Autobahnabfahrt mit Schlafgelegenheit


Tout Cologne in heller Aufregung: Harald Schmidt hat der FAZ ein Interview gegeben und darin ein paar flapsige Bemerkungen gemacht – „überall Schlaglöcher“, „es versifft immer mehr“, zu allem Überfluß „nur zwei Restaurants, wo man gut essen kann“ und „da sitzen all diejenigen, die man gerade nicht sehen will, meist Konkursmasse aus der Führungsetage von abgewickelten Sendern“ (eher selten dagegen ehemalige Mitarbeiter aus ehemals fürs Unterschichtfernsehen arbeitenden Produktionsfirmen, aber Spaß beiseite) – was man halt so sagt, wenn man weiß, da ist ein Herr Voosen von der FAZ am Telefon und wirft einem ein paar Stichworte zu.

Das Ganze könnte man jetzt auf sich beruhen lassen, zumal Schmidt jetzt auch nicht so viel Originelles zu sagen hat, wenn auch seine Charakterisierung des typischen Kölner Medienschaffenden („eine Umhängetasche und eine Trainingsjacke“) weitgehend richtig ist: „Nach den phantastischen Homepages der Firmen hat es den Anschein, als produzierten sie bald den zweiten Teil von Titanic.“ Und wenns darum geht, wie man mit einer Kreuzfahrt absäuft, da kennt sich kaum einer so gut aus wie Schmidt.

In Köln sitzt man jedoch nicht nur einfach auf dem Sofa und nimmt übel, wozu gibt’s hier den „Express“, und der lebt schließlich davon, solche Mücken aufzublasen. Und um Schmidts Behauptung, hier sei kulturell ja nichts los, aber mal so richtig zu widerlegen, läßt der „Express“ alles aufmarschieren, was Rang und Namen hat: Erry „Fööss“ Stocklosa, Henning „Hohn“ Krautmacher, Fritz „OB“ Schramma, Richard „Kleinkunst“ Rogler und, natürlich, unser Adabei Helmut „Ex-RTL-Chef“ Thoma, der auch immer alles geduldig beantwortet, was er so den lieben langen Tag gefragt wird.

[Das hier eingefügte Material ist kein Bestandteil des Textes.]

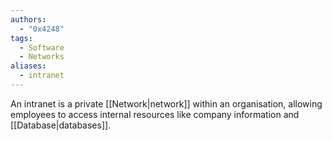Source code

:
 ```yaml
---
authors: 
  - "0x4248"
tags:
  - Software
  - Networks
aliases:
  - intranet
---
```

An intranet is a private [[Network|network]] within an organisation, allowing employees to access internal resources like company information and [[Database|databases]].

Das ist natürlich eine Phalanx, die auch einen Late-Night-Bildungsbürger und „Zyniker“ (Express) wie Schmidt überzeugen wird. Und erst die Argumente: „In Köln kriege ich die besten Ideen, die Mentalität hier macht es leicht, Menschen anzusprechen – all das gibt eine Melange, die Köln lebenswert macht“, meint zum Beispiel André Zalbertus von der Produktionsfirma AZ Media (also wohl auch einer von den Titanic-Fortsetzern). Und während man noch überlegt, wie die Melange aus Zalbertus‘ besten Ideen und der ansprechbaren Mentalität der Kölner wohl aussieht, legt Thoma einen drauf: „Er hat wohl in Köln einen Strafzettel bekommen und ist deshalb sauer.“ Krautmacher dagegen ist eher sauer, „dass er die Höhner nicht explizit erwähnt hat – schließlich haben wir ihm als Runninggag schon mal 14 Tage lang die Sendung mit Leben gefüllt“, und das ist wirklich keine einfache Sache, etwas am Leben zu halten, wenn man grade hingerichtet wird.

Wenn Karl-Heinz Merfeld von „KölnTourismus“ Schmidt dennoch als „Super-Kölnbotschafter“ lobt – das Wort, sie sollen es lassen stahn -, dann spürt man aber wirklich, wie der Atem der Hochkultur diese Stadt streift, oder, wie Merfeld sagt, dass „wir 1. Liga sind, nicht nur was Fußball, sondern auch was Kultur und Gastronomie angeht“.

Prost. Nach dem bißchen Stürmchen im Kölnisch Wasserglas will auch der Express dann lieber ein bißchen Öl draufgießen: „Leeve und leeve losse“ – nur kann man damit eben keine Zeitungen verkaufen.